Two lines in the data below mark the range: the one with "19,279 | 142,398 |" and the one with "## Overview". Return both, along with every line between them, exactly.

------------------------------------------------------------

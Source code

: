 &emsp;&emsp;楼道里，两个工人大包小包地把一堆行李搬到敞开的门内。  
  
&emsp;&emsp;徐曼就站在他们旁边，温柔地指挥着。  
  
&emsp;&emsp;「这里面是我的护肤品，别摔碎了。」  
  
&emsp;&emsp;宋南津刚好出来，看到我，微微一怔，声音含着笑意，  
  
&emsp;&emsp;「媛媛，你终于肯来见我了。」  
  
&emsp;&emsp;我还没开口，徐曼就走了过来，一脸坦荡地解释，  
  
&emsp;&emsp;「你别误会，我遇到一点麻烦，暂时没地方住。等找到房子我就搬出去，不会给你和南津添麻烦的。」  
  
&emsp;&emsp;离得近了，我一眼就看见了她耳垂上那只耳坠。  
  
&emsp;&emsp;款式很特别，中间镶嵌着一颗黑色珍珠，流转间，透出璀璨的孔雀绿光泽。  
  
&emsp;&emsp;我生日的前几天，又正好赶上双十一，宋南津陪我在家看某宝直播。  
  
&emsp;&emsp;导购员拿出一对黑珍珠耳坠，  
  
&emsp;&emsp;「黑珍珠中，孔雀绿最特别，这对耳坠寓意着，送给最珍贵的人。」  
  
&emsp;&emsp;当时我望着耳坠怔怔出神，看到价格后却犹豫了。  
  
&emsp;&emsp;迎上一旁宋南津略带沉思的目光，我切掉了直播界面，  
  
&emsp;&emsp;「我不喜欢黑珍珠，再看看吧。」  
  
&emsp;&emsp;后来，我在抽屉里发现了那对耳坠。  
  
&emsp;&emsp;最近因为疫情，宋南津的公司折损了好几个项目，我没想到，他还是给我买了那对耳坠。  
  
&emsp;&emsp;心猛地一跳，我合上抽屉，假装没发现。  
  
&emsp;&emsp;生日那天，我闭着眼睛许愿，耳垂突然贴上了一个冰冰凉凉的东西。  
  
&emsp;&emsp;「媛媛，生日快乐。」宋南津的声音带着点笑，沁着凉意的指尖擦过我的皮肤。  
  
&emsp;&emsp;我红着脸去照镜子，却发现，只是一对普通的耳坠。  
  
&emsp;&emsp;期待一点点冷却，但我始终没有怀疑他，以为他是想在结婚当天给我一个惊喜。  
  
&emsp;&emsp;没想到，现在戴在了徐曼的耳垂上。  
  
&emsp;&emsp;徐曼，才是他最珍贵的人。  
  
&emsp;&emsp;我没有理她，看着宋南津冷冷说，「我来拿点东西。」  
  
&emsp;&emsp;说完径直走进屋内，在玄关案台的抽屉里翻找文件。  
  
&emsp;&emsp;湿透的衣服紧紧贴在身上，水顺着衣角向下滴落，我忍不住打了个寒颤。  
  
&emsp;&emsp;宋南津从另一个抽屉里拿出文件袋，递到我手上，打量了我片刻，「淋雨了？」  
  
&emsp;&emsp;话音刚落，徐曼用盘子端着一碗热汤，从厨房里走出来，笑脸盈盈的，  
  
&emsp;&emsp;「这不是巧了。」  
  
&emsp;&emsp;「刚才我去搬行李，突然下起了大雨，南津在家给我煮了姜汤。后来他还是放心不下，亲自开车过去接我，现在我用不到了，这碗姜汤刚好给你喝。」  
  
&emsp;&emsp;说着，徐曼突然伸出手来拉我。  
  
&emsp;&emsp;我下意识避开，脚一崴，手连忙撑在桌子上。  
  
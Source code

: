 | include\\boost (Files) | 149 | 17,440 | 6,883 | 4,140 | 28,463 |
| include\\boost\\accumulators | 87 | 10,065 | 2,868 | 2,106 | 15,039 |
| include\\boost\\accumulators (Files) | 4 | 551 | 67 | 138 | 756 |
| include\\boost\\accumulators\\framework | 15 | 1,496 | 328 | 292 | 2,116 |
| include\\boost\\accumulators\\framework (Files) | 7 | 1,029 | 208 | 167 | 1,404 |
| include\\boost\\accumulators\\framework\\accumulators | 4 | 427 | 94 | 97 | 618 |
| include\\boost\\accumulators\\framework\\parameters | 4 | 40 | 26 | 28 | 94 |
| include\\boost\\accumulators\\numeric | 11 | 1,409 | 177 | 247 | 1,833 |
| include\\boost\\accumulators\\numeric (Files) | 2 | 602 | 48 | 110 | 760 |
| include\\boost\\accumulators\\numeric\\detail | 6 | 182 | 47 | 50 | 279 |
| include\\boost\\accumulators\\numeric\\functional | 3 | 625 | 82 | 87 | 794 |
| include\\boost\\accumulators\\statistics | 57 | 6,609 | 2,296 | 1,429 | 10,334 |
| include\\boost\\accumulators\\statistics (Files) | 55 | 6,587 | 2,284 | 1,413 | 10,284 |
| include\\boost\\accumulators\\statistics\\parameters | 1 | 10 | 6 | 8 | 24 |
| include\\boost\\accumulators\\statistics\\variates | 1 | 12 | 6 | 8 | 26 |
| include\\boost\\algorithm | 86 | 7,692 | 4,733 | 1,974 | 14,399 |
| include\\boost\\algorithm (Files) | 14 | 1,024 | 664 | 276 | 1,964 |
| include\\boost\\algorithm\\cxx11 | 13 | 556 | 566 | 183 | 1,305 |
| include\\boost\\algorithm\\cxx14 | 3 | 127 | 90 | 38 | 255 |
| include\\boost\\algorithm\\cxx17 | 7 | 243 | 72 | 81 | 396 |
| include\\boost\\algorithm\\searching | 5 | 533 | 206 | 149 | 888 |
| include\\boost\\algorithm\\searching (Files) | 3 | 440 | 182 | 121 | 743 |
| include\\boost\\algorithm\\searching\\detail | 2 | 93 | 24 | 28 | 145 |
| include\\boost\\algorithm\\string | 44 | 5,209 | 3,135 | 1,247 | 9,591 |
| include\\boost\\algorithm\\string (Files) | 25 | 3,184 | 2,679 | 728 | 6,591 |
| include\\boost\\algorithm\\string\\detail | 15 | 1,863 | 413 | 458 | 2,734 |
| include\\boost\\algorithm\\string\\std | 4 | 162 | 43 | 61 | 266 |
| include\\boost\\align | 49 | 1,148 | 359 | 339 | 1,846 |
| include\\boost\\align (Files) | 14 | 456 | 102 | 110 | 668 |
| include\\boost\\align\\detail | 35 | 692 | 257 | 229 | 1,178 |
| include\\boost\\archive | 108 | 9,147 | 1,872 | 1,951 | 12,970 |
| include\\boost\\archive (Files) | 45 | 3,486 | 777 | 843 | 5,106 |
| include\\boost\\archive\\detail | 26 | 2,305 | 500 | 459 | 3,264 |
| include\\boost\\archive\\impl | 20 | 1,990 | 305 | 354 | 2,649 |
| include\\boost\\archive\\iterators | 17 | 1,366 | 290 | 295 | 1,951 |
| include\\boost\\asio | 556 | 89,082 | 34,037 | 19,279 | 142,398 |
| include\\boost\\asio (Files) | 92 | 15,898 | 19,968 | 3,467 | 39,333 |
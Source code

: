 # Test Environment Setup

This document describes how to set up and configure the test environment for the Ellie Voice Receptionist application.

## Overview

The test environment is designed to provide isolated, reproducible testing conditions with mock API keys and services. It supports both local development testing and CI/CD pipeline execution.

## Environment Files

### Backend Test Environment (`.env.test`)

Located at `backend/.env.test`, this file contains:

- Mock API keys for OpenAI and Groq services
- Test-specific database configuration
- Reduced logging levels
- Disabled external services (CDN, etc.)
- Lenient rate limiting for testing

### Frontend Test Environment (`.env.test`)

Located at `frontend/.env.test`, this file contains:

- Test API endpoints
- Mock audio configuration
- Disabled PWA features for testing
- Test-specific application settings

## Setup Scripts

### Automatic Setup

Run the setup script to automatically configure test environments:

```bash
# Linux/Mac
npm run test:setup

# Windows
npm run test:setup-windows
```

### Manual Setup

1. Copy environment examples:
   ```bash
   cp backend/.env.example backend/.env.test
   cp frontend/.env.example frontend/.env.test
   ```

------------------------------------------------------------

— Answer for the task —
| include\\boost\\asio | 556 | 89,082 | 34,037 | 19,279 | 142,398 |
| include\\boost\\asio (Files) | 92 | 15,898 | 19,968 | 3,467 | 39,333 |
Source code

: # Test Environment Setup

This document describes how to set up and configure the test environment for the Ellie Voice Receptionist application.

## Overview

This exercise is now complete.